_MATERIAL FOR THE TASK_
========

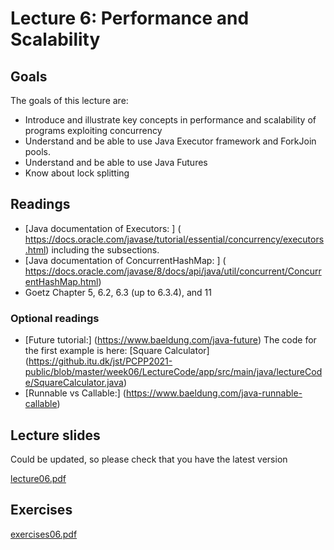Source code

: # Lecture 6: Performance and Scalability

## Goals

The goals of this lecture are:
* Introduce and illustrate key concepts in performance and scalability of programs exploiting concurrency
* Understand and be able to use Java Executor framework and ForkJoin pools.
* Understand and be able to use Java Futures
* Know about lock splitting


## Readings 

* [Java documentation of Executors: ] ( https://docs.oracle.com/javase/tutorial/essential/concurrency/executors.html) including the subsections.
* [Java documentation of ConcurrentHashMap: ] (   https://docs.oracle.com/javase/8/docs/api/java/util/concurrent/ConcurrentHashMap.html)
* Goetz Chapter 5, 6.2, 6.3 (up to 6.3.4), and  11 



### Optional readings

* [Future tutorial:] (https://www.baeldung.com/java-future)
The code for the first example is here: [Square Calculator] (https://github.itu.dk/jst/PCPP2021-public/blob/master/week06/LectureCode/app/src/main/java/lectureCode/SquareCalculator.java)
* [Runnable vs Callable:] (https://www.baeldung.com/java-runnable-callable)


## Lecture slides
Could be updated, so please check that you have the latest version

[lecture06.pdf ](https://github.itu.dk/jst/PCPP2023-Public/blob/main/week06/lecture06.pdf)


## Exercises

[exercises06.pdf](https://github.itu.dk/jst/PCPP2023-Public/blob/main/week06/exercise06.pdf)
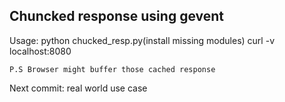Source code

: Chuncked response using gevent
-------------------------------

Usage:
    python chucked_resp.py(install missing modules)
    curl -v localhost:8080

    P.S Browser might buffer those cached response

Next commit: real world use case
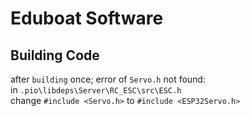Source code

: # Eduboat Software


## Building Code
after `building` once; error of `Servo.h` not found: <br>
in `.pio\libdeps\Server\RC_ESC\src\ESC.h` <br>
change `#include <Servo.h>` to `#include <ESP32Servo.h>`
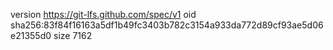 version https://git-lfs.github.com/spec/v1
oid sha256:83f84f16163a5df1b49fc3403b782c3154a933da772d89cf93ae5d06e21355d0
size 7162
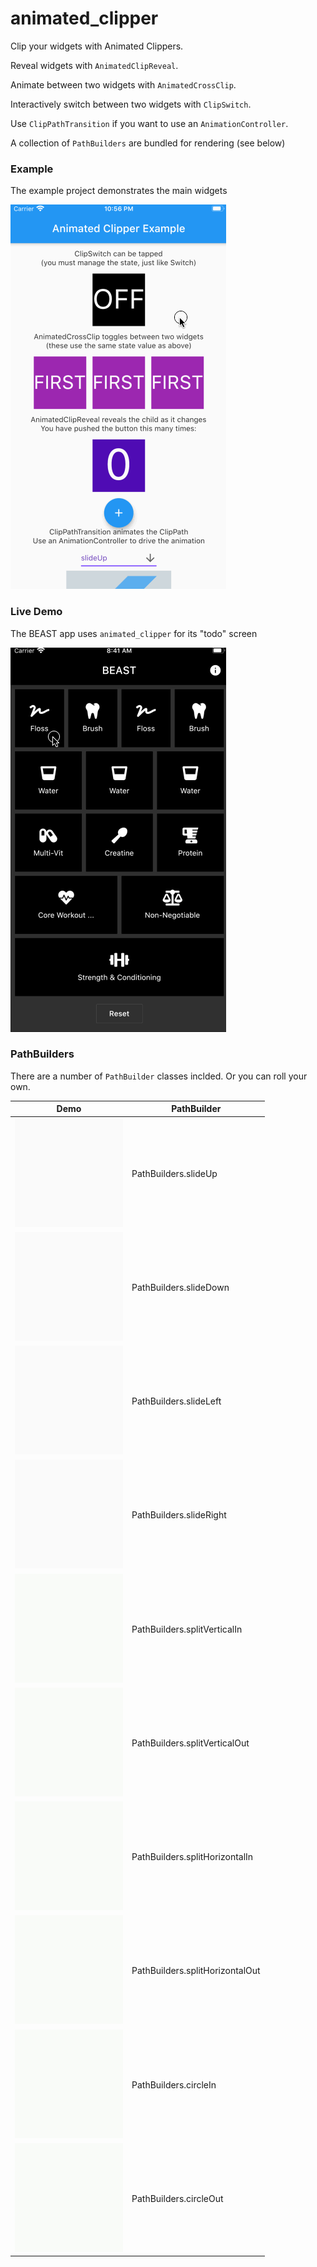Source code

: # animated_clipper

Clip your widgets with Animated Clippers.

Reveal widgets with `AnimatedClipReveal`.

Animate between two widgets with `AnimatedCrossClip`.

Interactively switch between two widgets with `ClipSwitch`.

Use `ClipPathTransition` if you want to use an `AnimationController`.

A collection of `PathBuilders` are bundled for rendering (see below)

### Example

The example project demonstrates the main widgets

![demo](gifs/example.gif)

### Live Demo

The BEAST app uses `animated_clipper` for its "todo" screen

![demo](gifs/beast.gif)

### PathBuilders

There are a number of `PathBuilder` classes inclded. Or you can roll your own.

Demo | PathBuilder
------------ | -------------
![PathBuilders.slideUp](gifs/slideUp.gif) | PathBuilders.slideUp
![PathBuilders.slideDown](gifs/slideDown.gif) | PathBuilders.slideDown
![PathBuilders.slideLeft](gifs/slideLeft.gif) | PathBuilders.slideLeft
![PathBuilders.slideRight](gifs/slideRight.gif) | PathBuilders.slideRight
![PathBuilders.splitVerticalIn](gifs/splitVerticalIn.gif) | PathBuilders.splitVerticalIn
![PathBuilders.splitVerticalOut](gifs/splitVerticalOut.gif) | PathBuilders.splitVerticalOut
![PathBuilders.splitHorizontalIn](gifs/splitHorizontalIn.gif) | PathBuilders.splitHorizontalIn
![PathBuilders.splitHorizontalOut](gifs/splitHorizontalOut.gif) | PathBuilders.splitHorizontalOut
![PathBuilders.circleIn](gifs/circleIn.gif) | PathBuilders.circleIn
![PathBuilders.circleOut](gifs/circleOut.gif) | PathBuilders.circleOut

========

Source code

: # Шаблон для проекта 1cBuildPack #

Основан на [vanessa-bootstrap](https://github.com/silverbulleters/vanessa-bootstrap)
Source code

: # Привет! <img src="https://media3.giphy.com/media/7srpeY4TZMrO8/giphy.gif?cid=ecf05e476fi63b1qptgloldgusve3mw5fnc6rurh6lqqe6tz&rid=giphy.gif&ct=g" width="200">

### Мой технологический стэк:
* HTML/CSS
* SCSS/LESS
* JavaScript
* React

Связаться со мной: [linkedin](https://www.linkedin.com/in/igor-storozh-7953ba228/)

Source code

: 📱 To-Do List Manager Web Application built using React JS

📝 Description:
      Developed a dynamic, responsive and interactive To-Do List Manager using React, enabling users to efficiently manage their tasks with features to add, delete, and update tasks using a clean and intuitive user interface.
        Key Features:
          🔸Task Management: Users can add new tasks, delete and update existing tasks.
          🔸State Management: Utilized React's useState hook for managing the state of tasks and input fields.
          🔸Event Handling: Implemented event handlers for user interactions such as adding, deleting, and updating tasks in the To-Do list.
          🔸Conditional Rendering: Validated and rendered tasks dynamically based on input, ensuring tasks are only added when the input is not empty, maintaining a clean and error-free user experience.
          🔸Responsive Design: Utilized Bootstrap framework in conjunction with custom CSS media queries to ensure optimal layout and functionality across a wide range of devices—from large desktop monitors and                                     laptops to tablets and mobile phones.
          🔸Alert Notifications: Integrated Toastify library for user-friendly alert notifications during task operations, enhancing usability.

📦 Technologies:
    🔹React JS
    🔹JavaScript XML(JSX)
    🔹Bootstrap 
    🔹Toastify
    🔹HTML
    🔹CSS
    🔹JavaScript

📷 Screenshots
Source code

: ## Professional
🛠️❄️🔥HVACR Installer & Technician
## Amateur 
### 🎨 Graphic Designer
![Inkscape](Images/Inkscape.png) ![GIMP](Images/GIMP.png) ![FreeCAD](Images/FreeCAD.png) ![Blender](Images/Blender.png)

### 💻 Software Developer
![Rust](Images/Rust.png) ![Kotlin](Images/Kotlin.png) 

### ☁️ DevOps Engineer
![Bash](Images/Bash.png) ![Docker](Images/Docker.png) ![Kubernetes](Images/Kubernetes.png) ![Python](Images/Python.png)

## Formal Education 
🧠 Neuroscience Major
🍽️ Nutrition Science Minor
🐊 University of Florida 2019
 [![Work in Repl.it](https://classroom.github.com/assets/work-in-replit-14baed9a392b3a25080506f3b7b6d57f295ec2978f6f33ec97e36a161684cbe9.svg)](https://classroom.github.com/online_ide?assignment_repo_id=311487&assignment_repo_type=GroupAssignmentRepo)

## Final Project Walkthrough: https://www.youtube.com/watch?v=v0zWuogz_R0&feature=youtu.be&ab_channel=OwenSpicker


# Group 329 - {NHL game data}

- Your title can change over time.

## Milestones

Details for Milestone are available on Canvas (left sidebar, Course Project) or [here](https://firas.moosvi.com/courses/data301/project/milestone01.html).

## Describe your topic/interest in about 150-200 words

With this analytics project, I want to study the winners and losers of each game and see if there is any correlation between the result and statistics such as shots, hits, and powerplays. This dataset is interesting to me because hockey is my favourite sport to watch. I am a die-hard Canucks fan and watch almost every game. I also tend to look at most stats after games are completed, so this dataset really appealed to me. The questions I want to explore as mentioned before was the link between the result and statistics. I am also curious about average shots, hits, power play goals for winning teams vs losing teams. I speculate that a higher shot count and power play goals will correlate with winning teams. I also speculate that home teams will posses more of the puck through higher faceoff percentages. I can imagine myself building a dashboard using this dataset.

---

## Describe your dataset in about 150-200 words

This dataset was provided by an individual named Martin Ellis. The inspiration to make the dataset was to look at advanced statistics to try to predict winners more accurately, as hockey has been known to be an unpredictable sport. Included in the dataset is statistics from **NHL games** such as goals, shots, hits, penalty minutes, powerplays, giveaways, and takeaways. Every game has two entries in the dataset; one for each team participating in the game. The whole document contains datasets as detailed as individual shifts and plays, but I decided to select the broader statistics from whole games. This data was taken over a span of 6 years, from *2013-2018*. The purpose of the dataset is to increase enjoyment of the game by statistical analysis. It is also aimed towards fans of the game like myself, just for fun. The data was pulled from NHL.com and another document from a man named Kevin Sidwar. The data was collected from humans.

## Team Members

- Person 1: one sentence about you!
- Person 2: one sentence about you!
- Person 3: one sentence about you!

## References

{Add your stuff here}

========

_AIM OF THE EXERCISE_
Across the records above, in how many lines does the string "Person" appear? Reply with the figure alone.

_EXERCISE RESPONSE_
3